Sugar and sodium are some of the growing concerns about packaged food products, and Dr Lai says the draft report has recommended that they be more heavily penalised in the HSR.
“The review has also looked at how the algorithms deal with salt and the draft review has actually proposed that sodium be penalised more, so get a greater negative rating in the algorithms.”
For a better HSR, algorithms should also make a difference between added sugar and natural sugars, Bezzant says.
But Rich says that something bigger was missing from the discussion of the HSR, and that was that labels will not necessarily change consumer habits.
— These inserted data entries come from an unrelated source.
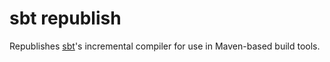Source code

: sbt republish
=============

Republishes [sbt]'s incremental compiler for use in Maven-based build tools.

[sbt]: https://github.com/harrah/xsbt/
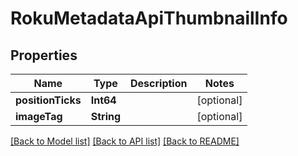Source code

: # RokuMetadataApiThumbnailInfo

## Properties
Name | Type | Description | Notes
------------ | ------------- | ------------- | -------------
**positionTicks** | **Int64** |  | [optional] 
**imageTag** | **String** |  | [optional] 

[[Back to Model list]](../README.md#documentation-for-models) [[Back to API list]](../README.md#documentation-for-api-endpoints) [[Back to README]](../README.md)


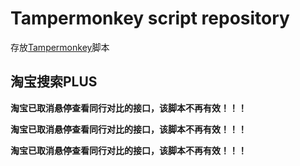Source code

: # Tampermonkey script repository
存放[Tampermonkey]((http://tampermonkey.net/))脚本

## 淘宝搜索PLUS

**淘宝已取消悬停查看同行对比的接口，该脚本不再有效！！！**

**淘宝已取消悬停查看同行对比的接口，该脚本不再有效！！！**

**淘宝已取消悬停查看同行对比的接口，该脚本不再有效！！！**
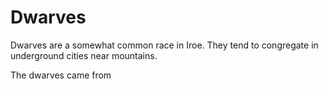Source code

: # Dwarves

Dwarves are a somewhat common race in Iroe. 
They tend to congregate in underground cities near mountains.

The dwarves came from 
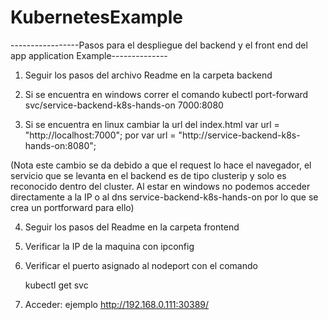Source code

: # KubernetesExample
-----------------Pasos para el despliegue del backend y el front end del app application Example--------------

1. Seguir los pasos del archivo Readme en la carpeta backend

2. Si se encuentra en windows correr el comando 
   kubectl port-forward svc/service-backend-k8s-hands-on 7000:8080

3. Si se encuentra en linux cambiar la url del index.html
    var url = "http://localhost:7000";
    por
    var url = "http://service-backend-k8s-hands-on:8080";

(Nota este cambio se da debido a que el request lo hace el navegador, el servicio que se levanta en el 
backend es de tipo clusterip y solo es reconocido dentro del cluster. Al estar en windows no podemos acceder directamente a la IP o 
al dns service-backend-k8s-hands-on por lo que se crea un portforward para ello)

4. Seguir los pasos del Readme en la carpeta frontend

5. Verificar la IP de la maquina con ipconfig 

6. Verificar el puerto asignado al nodeport con el comando

    kubectl get svc

7. Acceder: ejemplo http://192.168.0.111:30389/
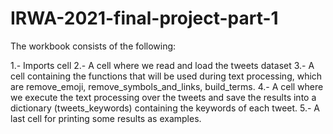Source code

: # IRWA-2021-final-project-part-1

The workbook consists of the following:

1.- Imports cell
2.- A cell where we read and load the tweets dataset
3.- A cell containing the functions that will be used during text processing, which are remove_emoji, remove_symbols_and_links, build_terms.
4.- A cell where we execute the text processing over the tweets and save the results into a dictionary (tweets_keywords) containing the keywords of each tweet.
5.- A last cell for printing some results as examples.
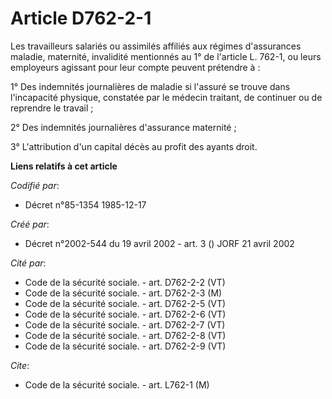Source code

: # Article D762-2-1

Les travailleurs salariés ou assimilés affiliés aux régimes d'assurances maladie, maternité, invalidité mentionnés au 1° de
l'article L. 762-1, ou leurs employeurs agissant pour leur compte peuvent prétendre à :

1° Des indemnités journalières de maladie si l'assuré se trouve dans l'incapacité physique, constatée par le médecin
traitant, de continuer ou de reprendre le travail ;

2° Des indemnités journalières d'assurance maternité ;

3° L'attribution d'un capital décès au profit des ayants droit.

**Liens relatifs à cet article**

_Codifié par_:

  - Décret n°85-1354 1985-12-17

_Créé par_:

  - Décret n°2002-544 du 19 avril 2002 - art. 3 () JORF 21 avril 2002

_Cité par_:

  - Code de la sécurité sociale. - art. D762-2-2 (VT)
  - Code de la sécurité sociale. - art. D762-2-3 (M)
  - Code de la sécurité sociale. - art. D762-2-5 (VT)
  - Code de la sécurité sociale. - art. D762-2-6 (VT)
  - Code de la sécurité sociale. - art. D762-2-7 (VT)
  - Code de la sécurité sociale. - art. D762-2-8 (VT)
  - Code de la sécurité sociale. - art. D762-2-9 (VT)

_Cite_:

  - Code de la sécurité sociale. - art. L762-1 (M)
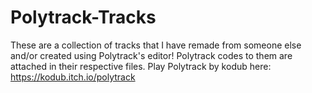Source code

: # Polytrack-Tracks
These are a collection of tracks that I have remade from someone else and/or created using Polytrack's editor! Polytrack codes to them are attached in their respective files.
Play Polytrack by kodub here: https://kodub.itch.io/polytrack
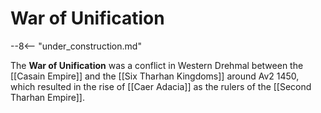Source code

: # War of Unification

--8<-- "under_construction.md"

The **War of Unification** was a conflict in Western Drehmal between the [[Casain Empire]] and the [[Six Tharhan Kingdoms]] around Av2 1450, which resulted in the rise of [[Caer Adacia]] as the rulers of the [[Second Tharhan Empire]].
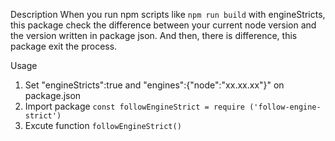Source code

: Description
When you run npm scripts like `npm run build` with engineStricts, this package check the difference between your current node version and the version written in package json.
And then, there is difference, this package exit the process. 

Usage
1. Set "engineStricts":true and "engines":{"node":"xx.xx.xx"}" on package.json
1. Import package `const followEngineStrict = require ('follow-engine-strict')`
1. Excute function `followEngineStrict()`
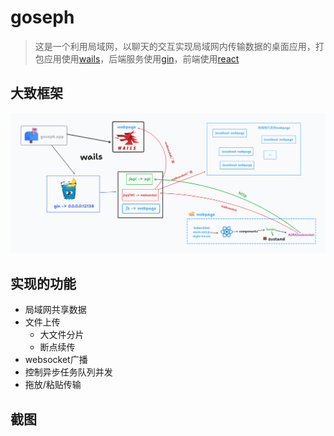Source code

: # goseph

> 这是一个利用局域网，以聊天的交互实现局域网内传输数据的桌面应用，打包应用使用[wails](https://wails.io)，后端服务使用[gin](https://gin-gonic.com)，前端使用[react](https://react.dev)

## 大致框架

![goseph introduce](./goseph.png)

## 实现的功能

+ 局域网共享数据
+ 文件上传
  + 大文件分片
  + 断点续传
+ websocket广播
+ 控制异步任务队列并发
+ 拖放/粘贴传输

## 截图
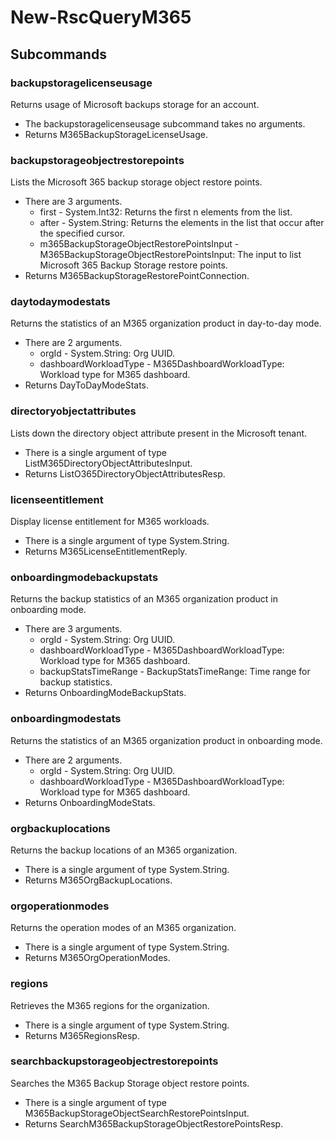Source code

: # New-RscQueryM365
## Subcommands
### backupstoragelicenseusage
Returns usage of Microsoft backups storage for an account.

- The backupstoragelicenseusage subcommand takes no arguments.
- Returns M365BackupStorageLicenseUsage.
### backupstorageobjectrestorepoints
Lists the Microsoft 365 backup storage object restore points.

- There are 3 arguments.
    - first - System.Int32: Returns the first n elements from the list.
    - after - System.String: Returns the elements in the list that occur after the specified cursor.
    - m365BackupStorageObjectRestorePointsInput - M365BackupStorageObjectRestorePointsInput: The input to list Microsoft 365 Backup Storage restore points.
- Returns M365BackupStorageRestorePointConnection.
### daytodaymodestats
Returns the statistics of an M365 organization product in day-to-day mode.

- There are 2 arguments.
    - orgId - System.String: Org UUID.
    - dashboardWorkloadType - M365DashboardWorkloadType: Workload type for M365 dashboard.
- Returns DayToDayModeStats.
### directoryobjectattributes
Lists down the directory object attribute present in the Microsoft tenant.

- There is a single argument of type ListM365DirectoryObjectAttributesInput.
- Returns ListO365DirectoryObjectAttributesResp.
### licenseentitlement
Display license entitlement for M365 workloads.

- There is a single argument of type System.String.
- Returns M365LicenseEntitlementReply.
### onboardingmodebackupstats
Returns the backup statistics of an M365 organization product in onboarding mode.

- There are 3 arguments.
    - orgId - System.String: Org UUID.
    - dashboardWorkloadType - M365DashboardWorkloadType: Workload type for M365 dashboard.
    - backupStatsTimeRange - BackupStatsTimeRange: Time range for backup statistics.
- Returns OnboardingModeBackupStats.
### onboardingmodestats
Returns the statistics of an M365 organization product in onboarding mode.

- There are 2 arguments.
    - orgId - System.String: Org UUID.
    - dashboardWorkloadType - M365DashboardWorkloadType: Workload type for M365 dashboard.
- Returns OnboardingModeStats.
### orgbackuplocations
Returns the backup locations of an M365 organization.

- There is a single argument of type System.String.
- Returns M365OrgBackupLocations.
### orgoperationmodes
Returns the operation modes of an M365 organization.

- There is a single argument of type System.String.
- Returns M365OrgOperationModes.
### regions
Retrieves the M365 regions for the organization.

- There is a single argument of type System.String.
- Returns M365RegionsResp.
### searchbackupstorageobjectrestorepoints
Searches the M365 Backup Storage object restore points.

- There is a single argument of type M365BackupStorageObjectSearchRestorePointsInput.
- Returns SearchM365BackupStorageObjectRestorePointsResp.

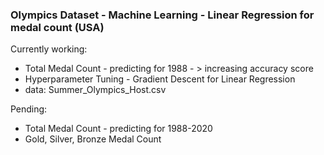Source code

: ### Olympics Dataset - Machine Learning - Linear Regression for medal count (USA)

Currently working:
- Total Medal Count - predicting for 1988 - > increasing accuracy score
- Hyperparameter Tuning - Gradient Descent for Linear Regression
- data: Summer_Olympics_Host.csv
 


Pending:
- Total Medal Count - predicting for 1988-2020
- Gold, Silver, Bronze Medal Count
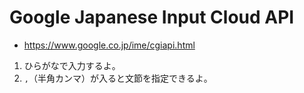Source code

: # Google Japanese Input Cloud API

- https://www.google.co.jp/ime/cgiapi.html

1. ひらがなで入力するよ。
1. `,`（半角カンマ）が入ると文節を指定できるよ。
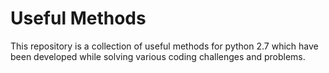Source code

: # Useful Methods

This repository is a collection of useful methods for python 2.7 which have been developed while solving various coding challenges and problems.

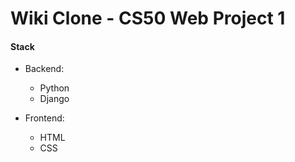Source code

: # Wiki Clone - CS50 Web Project 1

#### Stack

- Backend:
    - Python
    - Django

- Frontend:
    - HTML
    - CSS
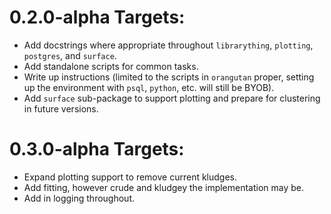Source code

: # 0.2.0-alpha Targets:
- Add docstrings where appropriate throughout `librarything`, `plotting`, `postgres`, and `surface`.
- Add standalone scripts for common tasks.
- Write up instructions (limited to the scripts in `orangutan` proper, setting up the environment with `psql`, `python`, etc. will still be BYOB).
- Add `surface` sub-package to support plotting and prepare for clustering in future versions.

# 0.3.0-alpha Targets:
- Expand plotting support to remove current kludges.
- Add fitting, however crude and kludgey the implementation may be.
- Add in logging throughout.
“I wonder sometimes whether we can have ongoing discussions about the HSR itself, and we're missing the bigger picture, which is how do we get people to make healthier choices in the supermarket?
“I think if you're looking at people who do have poor diets, they're eating more of everything. They're eating too much fat, they're eating too much sugar, too much salt, and they're not moving enough.
“So many of those consumers are the ones we need to get to make sure that they've got information to make choices, and that's education.”